Data extracts:
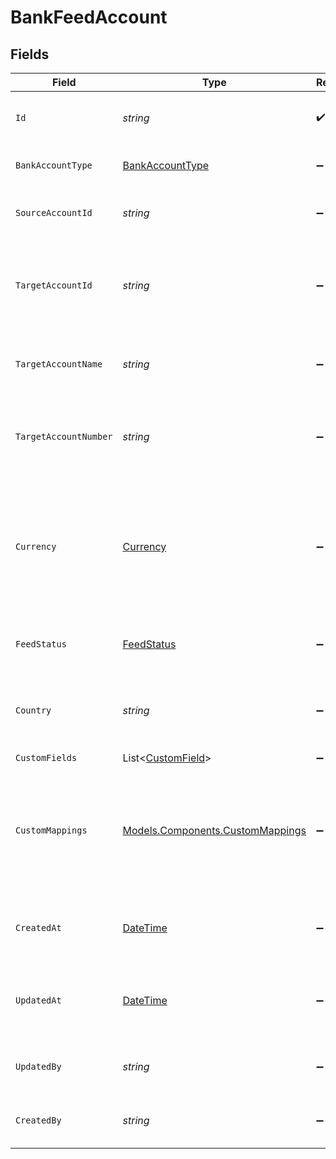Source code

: # BankFeedAccount


## Fields

| Field                                                                                                                              | Type                                                                                                                               | Required                                                                                                                           | Description                                                                                                                        | Example                                                                                                                            |
| ---------------------------------------------------------------------------------------------------------------------------------- | ---------------------------------------------------------------------------------------------------------------------------------- | ---------------------------------------------------------------------------------------------------------------------------------- | ---------------------------------------------------------------------------------------------------------------------------------- | ---------------------------------------------------------------------------------------------------------------------------------- |
| `Id`                                                                                                                               | *string*                                                                                                                           | :heavy_check_mark:                                                                                                                 | A unique identifier for an object.                                                                                                 | 12345                                                                                                                              |
| `BankAccountType`                                                                                                                  | [BankAccountType](../../Models/Components/BankAccountType.md)                                                                      | :heavy_minus_sign:                                                                                                                 | Type of the bank account.                                                                                                          | bank                                                                                                                               |
| `SourceAccountId`                                                                                                                  | *string*                                                                                                                           | :heavy_minus_sign:                                                                                                                 | The source account's unique identifier.                                                                                            | src_456                                                                                                                            |
| `TargetAccountId`                                                                                                                  | *string*                                                                                                                           | :heavy_minus_sign:                                                                                                                 | The target account's unique identifier in the accounting connector.                                                                | tgt_789                                                                                                                            |
| `TargetAccountName`                                                                                                                | *string*                                                                                                                           | :heavy_minus_sign:                                                                                                                 | Name associated with the target account.                                                                                           | Main Company Checking                                                                                                              |
| `TargetAccountNumber`                                                                                                              | *string*                                                                                                                           | :heavy_minus_sign:                                                                                                                 | Account number of the destination bank account.                                                                                    | NL91ABNA0417164300                                                                                                                 |
| `Currency`                                                                                                                         | [Currency](../../Models/Components/Currency.md)                                                                                    | :heavy_minus_sign:                                                                                                                 | Indicates the associated currency for an amount of money. Values correspond to [ISO 4217](https://en.wikipedia.org/wiki/ISO_4217). | USD                                                                                                                                |
| `FeedStatus`                                                                                                                       | [FeedStatus](../../Models/Components/FeedStatus.md)                                                                                | :heavy_minus_sign:                                                                                                                 | Current status of the bank feed.                                                                                                   | pending                                                                                                                            |
| `Country`                                                                                                                          | *string*                                                                                                                           | :heavy_minus_sign:                                                                                                                 | Country code according to ISO 3166-1 alpha-2.                                                                                      | US                                                                                                                                 |
| `CustomFields`                                                                                                                     | List<[CustomField](../../Models/Components/CustomField.md)>                                                                        | :heavy_minus_sign:                                                                                                                 | N/A                                                                                                                                |                                                                                                                                    |
| `CustomMappings`                                                                                                                   | [Models.Components.CustomMappings](../../Models/Components/CustomMappings.md)                                                      | :heavy_minus_sign:                                                                                                                 | When custom mappings are configured on the resource, the result is included here.                                                  |                                                                                                                                    |
| `CreatedAt`                                                                                                                        | [DateTime](https://learn.microsoft.com/en-us/dotnet/api/system.datetime?view=net-5.0)                                              | :heavy_minus_sign:                                                                                                                 | The date and time when the object was created.                                                                                     | 2020-09-30T07:43:32.000Z                                                                                                           |
| `UpdatedAt`                                                                                                                        | [DateTime](https://learn.microsoft.com/en-us/dotnet/api/system.datetime?view=net-5.0)                                              | :heavy_minus_sign:                                                                                                                 | The date and time when the object was last updated.                                                                                | 2020-09-30T07:43:32.000Z                                                                                                           |
| `UpdatedBy`                                                                                                                        | *string*                                                                                                                           | :heavy_minus_sign:                                                                                                                 | The user who last updated the object.                                                                                              | 12345                                                                                                                              |
| `CreatedBy`                                                                                                                        | *string*                                                                                                                           | :heavy_minus_sign:                                                                                                                 | The user who created the object.                                                                                                   | 12345                                                                                                                              |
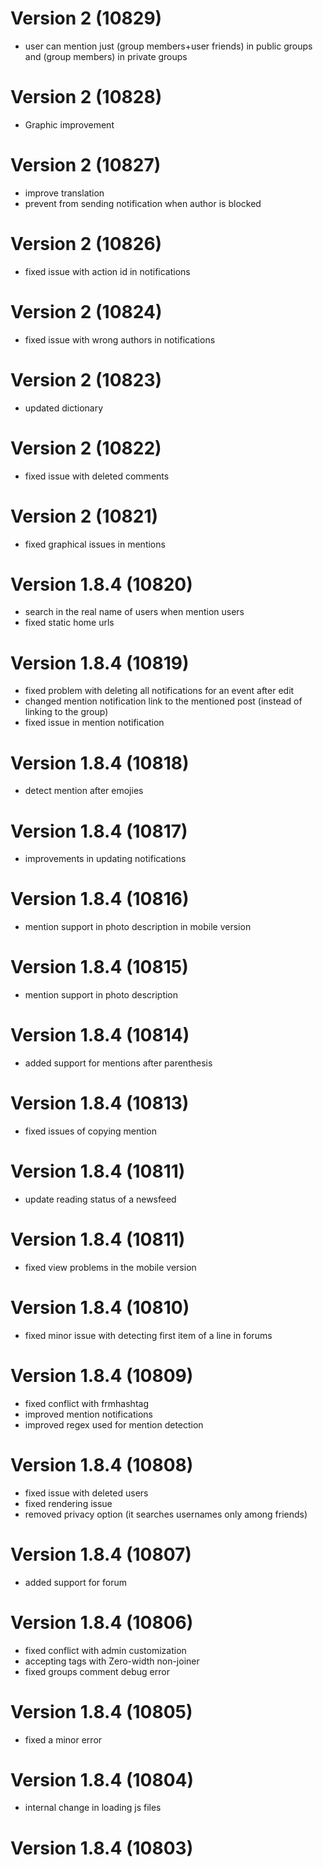 # Version 2 (10829)
- user can mention just (group members+user friends) in public groups and (group members) in private groups

# Version 2 (10828)
- Graphic improvement

# Version 2 (10827)
- improve translation
- prevent from sending notification when author is blocked

# Version 2 (10826)
- fixed issue with action id in notifications

# Version 2 (10824)
- fixed issue with wrong authors in notifications

# Version 2 (10823)
- updated dictionary

# Version 2 (10822)
- fixed issue with deleted comments

# Version 2 (10821)
- fixed graphical issues in mentions

# Version 1.8.4 (10820)
- search in the real name of users when mention users 
- fixed static home urls

# Version 1.8.4 (10819)
- fixed problem with deleting all notifications for an event after edit
- changed mention notification link to the mentioned post (instead of linking to the group)
- fixed issue in mention notification

# Version 1.8.4 (10818)
- detect mention after emojies

# Version 1.8.4 (10817)
- improvements in updating notifications

# Version 1.8.4 (10816)
- mention support in photo description in mobile version

# Version 1.8.4 (10815)
- mention support in photo description

# Version 1.8.4 (10814)
- added support for mentions after parenthesis

# Version 1.8.4 (10813)
- fixed issues of copying mention

# Version 1.8.4 (10811)
- update reading status of a newsfeed 

# Version 1.8.4 (10811)
- fixed view problems in the mobile version

# Version 1.8.4 (10810)
- fixed minor issue with detecting first item of a line in forums

# Version 1.8.4 (10809)
- fixed conflict with frmhashtag
- improved mention notifications
- improved regex used for mention detection

# Version 1.8.4 (10808)
- fixed issue with deleted users
- fixed rendering issue
- removed privacy option (it searches usernames only among friends)

# Version 1.8.4 (10807)
- added support for forum

# Version 1.8.4 (10806)
- fixed conflict with admin customization
- accepting tags with Zero-width non-joiner
- fixed groups comment debug error

# Version 1.8.4 (10805)
- fixed a minor error 

# Version 1.8.4 (10804)
- internal change in loading js files

# Version 1.8.4 (10803)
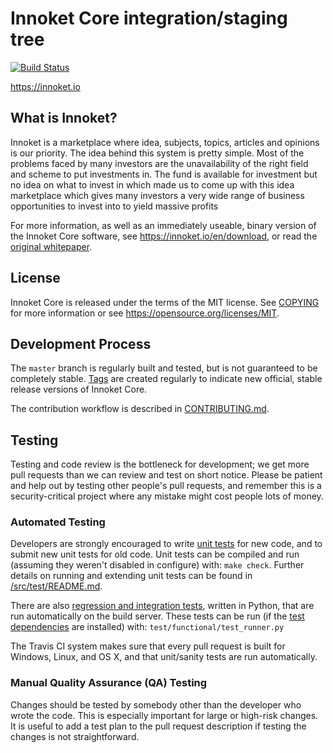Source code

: Innoket Core integration/staging tree
=====================================

[![Build Status](https://travis-ci.org/innoket/innoket.svg?branch=master)](https://travis-ci.org/innoket/innoket)

https://innoket.io

What is Innoket?
----------------

Innoket is a marketplace where idea, subjects, topics, articles and
opinions is our priority. The idea behind this system is pretty simple. Most
of the problems faced by many investors are the unavailability of the
right field and scheme to put investments in. The fund is available for
investment but no idea on what to invest in which made us to come up
with this idea marketplace which gives many investors a very wide range
of business opportunities to invest into to yield massive profits


For more information, as well as an immediately useable, binary version of
the Innoket Core software, see https://innoket.io/en/download, or read the
[original whitepaper](https://www.innoket.io/content/Innoket%20Whitepaper.pdf).

License
-------

Innoket Core is released under the terms of the MIT license. See [COPYING](COPYING) for more
information or see https://opensource.org/licenses/MIT.

Development Process
-------------------

The `master` branch is regularly built and tested, but is not guaranteed to be
completely stable. [Tags](https://github.com/innoket-dev/innoket-master/tags) are created
regularly to indicate new official, stable release versions of Innoket Core.

The contribution workflow is described in [CONTRIBUTING.md](CONTRIBUTING.md).

Testing
-------

Testing and code review is the bottleneck for development; we get more pull
requests than we can review and test on short notice. Please be patient and help out by testing
other people's pull requests, and remember this is a security-critical project where any mistake might cost people
lots of money.

### Automated Testing

Developers are strongly encouraged to write [unit tests](src/test/README.md) for new code, and to
submit new unit tests for old code. Unit tests can be compiled and run
(assuming they weren't disabled in configure) with: `make check`. Further details on running
and extending unit tests can be found in [/src/test/README.md](/src/test/README.md).

There are also [regression and integration tests](/test), written
in Python, that are run automatically on the build server.
These tests can be run (if the [test dependencies](/test) are installed) with: `test/functional/test_runner.py`

The Travis CI system makes sure that every pull request is built for Windows, Linux, and OS X, and that unit/sanity tests are run automatically.

### Manual Quality Assurance (QA) Testing

Changes should be tested by somebody other than the developer who wrote the
code. This is especially important for large or high-risk changes. It is useful
to add a test plan to the pull request description if testing the changes is
not straightforward.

Exercise prompt: Beginning with the line that has "- detect mention after emojies" and ending with the line that has "- accepting tags with Zero-width non-joiner", set down the lines above exactly and include no others.

Your solution:
- detect mention after emojies

# Version 1.8.4 (10817)
- improvements in updating notifications

# Version 1.8.4 (10816)
- mention support in photo description in mobile version

# Version 1.8.4 (10815)
- mention support in photo description

# Version 1.8.4 (10814)
- added support for mentions after parenthesis

# Version 1.8.4 (10813)
- fixed issues of copying mention

# Version 1.8.4 (10811)
- update reading status of a newsfeed 

# Version 1.8.4 (10811)
- fixed view problems in the mobile version

# Version 1.8.4 (10810)
- fixed minor issue with detecting first item of a line in forums

# Version 1.8.4 (10809)
- fixed conflict with frmhashtag
- improved mention notifications
- improved regex used for mention detection

# Version 1.8.4 (10808)
- fixed issue with deleted users
- fixed rendering issue
- removed privacy option (it searches usernames only among friends)

# Version 1.8.4 (10807)
- added support for forum

# Version 1.8.4 (10806)
- fixed conflict with admin customization
- accepting tags with Zero-width non-joiner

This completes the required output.